Petit thriller espagnol sur fond de SF, Mindscape tient la route grâce à un script solidement charpenté et une ambiance mystérieuse qui accroche le spectateur. La réalisation demeure un peu trop sage, mais l’ensemble se suit avec plaisir.
Synopsis : Un parapsychologue, employé de la firme MINDSCAPE spécialisée dans la recherche d’éléments de preuve dans les souvenirs, et qui reprend le travail deux ans après avoir perdu femme et enfant, doit s’occuper du cas d’une adolescente anorexique qui s’avère plus compliqué qu’il n’y paraît.
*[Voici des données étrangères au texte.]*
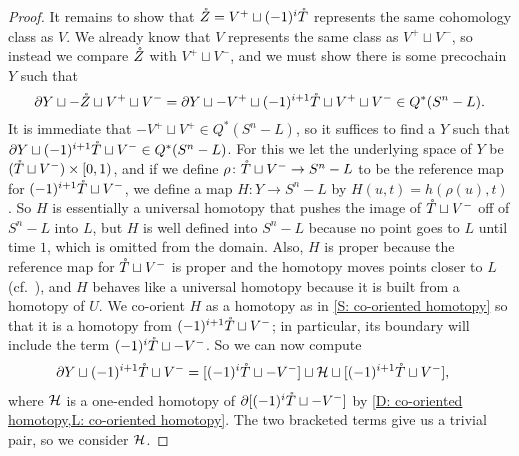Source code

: \begin{proof}
	It remains to show that $\mathring{Z} = V^+ \sqcup (-1)^i\mathring{T}$ represents the same cohomology class as $V$.
	We already know that $V$ represents the same class as $V^+ \sqcup V^-$, so instead we compare $\mathring{Z}$ with $V^+ \sqcup V^-$, and we must show there is some precochain $Y$ such that
	$$\partial Y \sqcup -\mathring{Z}\sqcup V^+\sqcup V^- = \partial Y \sqcup -V^+ \sqcup (-1)^{i+1}\mathring{T} \sqcup V^+ \sqcup V^- \in Q^*(S^n-L).$$
	It is immediate that $-V^+ \sqcup V^+ \in Q^*(S^n-L)$, so it suffices to find a $Y$ such that
	$\partial Y \sqcup (-1)^{i+1} \mathring{T} \sqcup V^- \in Q^*(S^n-L)$.
	For this we let the underlying space of $Y$ be $(\mathring{T} \sqcup V^-) \times [0,1)$, and if we define $\rho \colon \mathring{T} \sqcup V^- \to S^n -L$ to be the reference map for $(-1)^{i+1}\mathring{T} \sqcup V^-$, we define a map $H \colon Y \to S^n-L$ by $H(u,t) = h(\rho(u),t)$.
	So $H$ is essentially a universal homotopy that pushes the image of $\mathring{T} \sqcup V^-$ off of $S^n-L$ into $L$, but $H$ is well defined into $S^n-L$ because no point goes to $L$ until time $1$, which is omitted from the domain.
	Also, $H$ is proper because the reference map for $\mathring{T} \sqcup V^-$ is proper and the homotopy moves points closer to $L$ (cf.\ \cite[Corollory I.10.3.7]{Bou98}), and $H$ behaves like a universal homotopy because it is built from a homotopy of $U$.
	We co-orient $H$ as a homotopy as in \cref{S: co-oriented homotopy} so that it is a homotopy from $(-1)^{i+1}\mathring{T} \sqcup V^-$; in particular, its boundary will include the term $(-1)^{i}\mathring{T} \sqcup - V^-$.
	So we can now compute
	\begin{align*}
		\partial Y \sqcup (-1)^{i+1} \mathring{T} \sqcup V^-
		&= [(-1)^{i}\mathring{T} \sqcup - V^-] \sqcup \mathcal{H} \sqcup [(-1)^{i+1} \mathring{T} \sqcup V^-],
	\end{align*}
	where $\mathcal{H}$ is a one-ended homotopy of $\partial[ (-1)^i\mathring{T} \sqcup - V^-]$ by \cref{D: co-oriented homotopy,L: co-oriented homotopy}.
	The two bracketed terms give us a trivial pair, so we consider
	$\mathcal{H}$.


\end{proof}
La belle époque du cinéma de genre ibérique
Critique : Au cours des années 2000, le cinéma de genre espagnol a connu une énorme popularité dans le monde entier grâce à l’arrivée d’une nouvelle génération de cinéastes talentueux. Parmi eux, on peut citer Alejandro Amenabar (Tesis, Ouvre les yeux, Les autres), Jaume Balagueró (La secte sans nom, Fragile, REC), mais aussi Juan Antonio Bayona (L’orphelinat) ou encore Jaume Collet-Serra (La maison de cire, Esther). Ce dernier a d’ailleurs particulièrement bien réussi son intégration aux Etats-Unis où il a connu un énorme succès grâce à son thriller Esther en 2009, puis à son film d’action Sans identité (2011) avec Liam Neeson. Devenue une valeur sûre aux Etats-Unis, Jaume Collet-Serra a décidé de créer sa propre compagnie de production nommée Ombra Films. Son but était d’aider des compatriotes à franchir l’Atlantique et à réaliser leur rêve hollywoodien.
Mindscape – en réalité Anna en Espagne – constitue justement la toute première production de la firme de Jaume Collet-Serra en 2013. Pour mener à bien ce projet basé sur un script de Guy Holmes, Collet-Serra a fait appel à Jorge Dorado qui s’est fait repérer par la profession grâce à une bonne dizaine de courts-métrages fort appréciés. Pour l’Espagnol, Mindscape constitue donc sa première incursion dans le long-métrage destiné au cinéma.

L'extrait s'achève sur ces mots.